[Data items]
▼

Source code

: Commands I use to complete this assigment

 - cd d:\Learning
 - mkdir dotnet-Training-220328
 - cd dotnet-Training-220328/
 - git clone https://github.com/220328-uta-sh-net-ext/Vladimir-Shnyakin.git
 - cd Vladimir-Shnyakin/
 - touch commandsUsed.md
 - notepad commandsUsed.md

▲

• **Required work**
Could you print, exactly and with nothing else, the lines from the one containing "- git clone" through the last line of the records above?

• **Solution to the exercise**
 - git clone https://github.com/220328-uta-sh-net-ext/Vladimir-Shnyakin.git
 - cd Vladimir-Shnyakin/
 - touch commandsUsed.md
 - notepad commandsUsed.md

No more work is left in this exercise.